Contribution to the research field 1. Developed a reference data set for cord blood DNAm. This is available as a package in R and used widely by the community. In addition, paper describing advice for the community for using reference data sets. 2. Demonstrated a link between newborn DNA methylation, ADHD and paracetamol intake, the first time this has been shown. 3. Development of a new statistical method for analysing DNAm data. 4. Review and recommendations for EWAS studies. 5. Paper describing the challenges with replication in epignome-wide association studies. 6. Development of a protocol to differentiate human embryonic stem cells (hESCs) to neuronal cells. Provide open access web tools for data analysis. This protocol will be valuable for the assessment of drug toxicity and basic research in early neuronal development. Interdisciplinary research The project was very interdisciplinary, consisting of 13 directly involved researchers with diverse backgrounds including genetics, epigenetics, pharmacy, cell biology, neuroscience, data science, and clinical fields. These researchers are based at 8 different departments in Norway (Oslo University Hospital, University of Oslo and Norwegian Institute of Public Health. It also included two collaborators based at Karolinska in Sweden. Societal impact 1. Pregnant women are not included in randomized clinical trials due to ethical considerations and thus medications are marketed without sufficient information on safety during pregnancy. Our demonstration of a link between DNA methylation, paracetamol use during pregnancy and ADHD, has clear implications for women and children. We are currently analysing data for antidepressants in a similar study design. It should be noted that studies such as these are a very active area of research with the scientific community. 2. Development of an ES cell protocol for the study of neuronal development. This hESC model can be used to screen other pharmaceuticals commonly used during pregnancy. The development of this methods has great potential for to extend the use of in vitro methods (ie not animal-based) to assess drug toxicity in neurodevelopment.
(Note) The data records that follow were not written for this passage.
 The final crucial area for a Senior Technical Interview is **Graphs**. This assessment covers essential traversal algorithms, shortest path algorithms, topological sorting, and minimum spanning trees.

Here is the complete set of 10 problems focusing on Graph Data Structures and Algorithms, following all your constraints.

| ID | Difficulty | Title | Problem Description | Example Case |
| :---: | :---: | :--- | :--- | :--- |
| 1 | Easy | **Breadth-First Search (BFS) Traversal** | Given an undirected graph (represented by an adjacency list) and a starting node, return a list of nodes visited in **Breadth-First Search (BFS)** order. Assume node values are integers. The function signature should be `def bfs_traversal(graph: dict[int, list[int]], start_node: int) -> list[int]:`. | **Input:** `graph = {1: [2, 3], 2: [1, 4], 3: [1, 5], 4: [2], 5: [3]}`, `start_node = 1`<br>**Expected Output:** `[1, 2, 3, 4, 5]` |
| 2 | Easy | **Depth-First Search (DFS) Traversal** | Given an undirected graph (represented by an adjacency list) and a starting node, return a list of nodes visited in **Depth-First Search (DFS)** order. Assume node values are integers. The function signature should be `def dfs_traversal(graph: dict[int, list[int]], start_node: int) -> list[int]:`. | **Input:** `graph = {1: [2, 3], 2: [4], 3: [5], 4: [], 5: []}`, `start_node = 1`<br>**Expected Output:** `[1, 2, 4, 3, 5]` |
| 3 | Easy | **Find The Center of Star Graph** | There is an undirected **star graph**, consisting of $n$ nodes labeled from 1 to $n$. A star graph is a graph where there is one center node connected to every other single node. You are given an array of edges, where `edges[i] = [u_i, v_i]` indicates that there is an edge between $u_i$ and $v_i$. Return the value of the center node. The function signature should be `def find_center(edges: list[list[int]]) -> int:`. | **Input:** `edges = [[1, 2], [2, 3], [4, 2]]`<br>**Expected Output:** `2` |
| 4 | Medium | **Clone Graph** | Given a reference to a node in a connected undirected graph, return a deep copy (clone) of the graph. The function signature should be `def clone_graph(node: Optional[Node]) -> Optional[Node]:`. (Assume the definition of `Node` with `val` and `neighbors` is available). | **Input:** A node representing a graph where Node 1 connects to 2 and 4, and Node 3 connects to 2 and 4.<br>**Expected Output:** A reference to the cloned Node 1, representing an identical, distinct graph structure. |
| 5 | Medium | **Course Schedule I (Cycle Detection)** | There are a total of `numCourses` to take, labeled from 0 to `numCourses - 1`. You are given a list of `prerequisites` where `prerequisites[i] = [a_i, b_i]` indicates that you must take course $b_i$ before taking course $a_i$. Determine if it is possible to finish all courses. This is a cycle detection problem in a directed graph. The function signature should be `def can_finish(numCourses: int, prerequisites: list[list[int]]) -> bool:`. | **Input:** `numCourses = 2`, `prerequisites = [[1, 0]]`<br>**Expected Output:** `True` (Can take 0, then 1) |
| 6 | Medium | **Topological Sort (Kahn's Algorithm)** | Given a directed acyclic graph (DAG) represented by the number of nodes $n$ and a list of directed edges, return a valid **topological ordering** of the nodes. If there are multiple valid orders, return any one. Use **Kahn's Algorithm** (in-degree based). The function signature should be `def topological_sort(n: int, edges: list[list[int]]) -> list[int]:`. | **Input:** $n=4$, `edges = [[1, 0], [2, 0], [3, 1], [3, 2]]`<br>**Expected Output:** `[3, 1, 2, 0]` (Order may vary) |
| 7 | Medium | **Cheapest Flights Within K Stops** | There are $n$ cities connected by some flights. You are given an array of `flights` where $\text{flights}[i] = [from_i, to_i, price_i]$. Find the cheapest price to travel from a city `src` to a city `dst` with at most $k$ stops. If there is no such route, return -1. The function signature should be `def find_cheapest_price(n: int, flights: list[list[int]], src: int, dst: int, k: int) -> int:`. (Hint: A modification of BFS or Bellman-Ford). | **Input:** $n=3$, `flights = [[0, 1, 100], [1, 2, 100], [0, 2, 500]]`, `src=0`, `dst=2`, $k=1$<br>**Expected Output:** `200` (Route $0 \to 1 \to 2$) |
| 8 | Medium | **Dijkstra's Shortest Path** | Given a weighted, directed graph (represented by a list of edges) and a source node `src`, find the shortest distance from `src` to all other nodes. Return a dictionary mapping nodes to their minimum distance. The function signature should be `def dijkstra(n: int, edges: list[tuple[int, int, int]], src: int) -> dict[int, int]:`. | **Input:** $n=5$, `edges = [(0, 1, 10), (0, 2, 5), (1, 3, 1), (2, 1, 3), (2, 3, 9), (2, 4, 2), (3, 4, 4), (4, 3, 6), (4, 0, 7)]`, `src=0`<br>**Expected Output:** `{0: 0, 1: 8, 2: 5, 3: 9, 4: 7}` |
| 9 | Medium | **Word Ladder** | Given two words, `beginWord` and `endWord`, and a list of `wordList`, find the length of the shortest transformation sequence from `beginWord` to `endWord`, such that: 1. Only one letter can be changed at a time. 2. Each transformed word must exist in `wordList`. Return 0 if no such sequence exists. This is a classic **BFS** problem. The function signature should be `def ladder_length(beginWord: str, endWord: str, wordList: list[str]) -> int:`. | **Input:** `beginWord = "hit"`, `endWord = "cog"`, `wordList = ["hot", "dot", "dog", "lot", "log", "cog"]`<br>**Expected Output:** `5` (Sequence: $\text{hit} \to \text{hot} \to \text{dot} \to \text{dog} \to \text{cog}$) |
Pregnant women are not included in randomized clinical trials due to ethical considerations and thus medications are marketed without sufficient information on safety during pregnancy. Currently, more than 250 000 children are diagnosed with neurodevelopment delays in the EU region each year. Why? Is there a link? We hypothesize that medications prescribed during pregnancy may play an unrecognized role in the development of neurodevelopmental disorders, such as delayed psychomotor development and attention deficit hyperactivity disorder (ADHD). Several studies provide the proof of concept that DNA methylation patterns from blood samples in newborns may serve as early markers for long-term neurobehavioral disorders. Furthermore, lower DNA methylation in newborns was recently linked to more ADHD symptoms in 6-year-old children. These initial human findings requires replication, but if proven correct, suggest that exposure to psychotropic medications may be associated with specific measurable DNA methylation profiles in newborns and that these may be used as early biomarkers of neurodevelopmental disorders, enabling early interventions. Using data and samples from the Norwegian Mother and Child cohort (MoBa) we will investigate the link between medications taken during pregnancy, epigenetics and neurobiological outcomes.The size and richness of the available questionnaire data and biological samples from more than a hundred thousand pregnancies, and linkage to large patient registries, makes this project unique. Only large prospective cohort studies like this can measure the small effect sizes associated with epigenetic changes. The final outcome will be fundamentally new knowledge about how medications affect the developing unborn child and provide opportunities for future research in a new field of pharmacoepigenetics. The implications will not only be for how we treat pregnant women, but how we use pharmaceuticals in any patient population.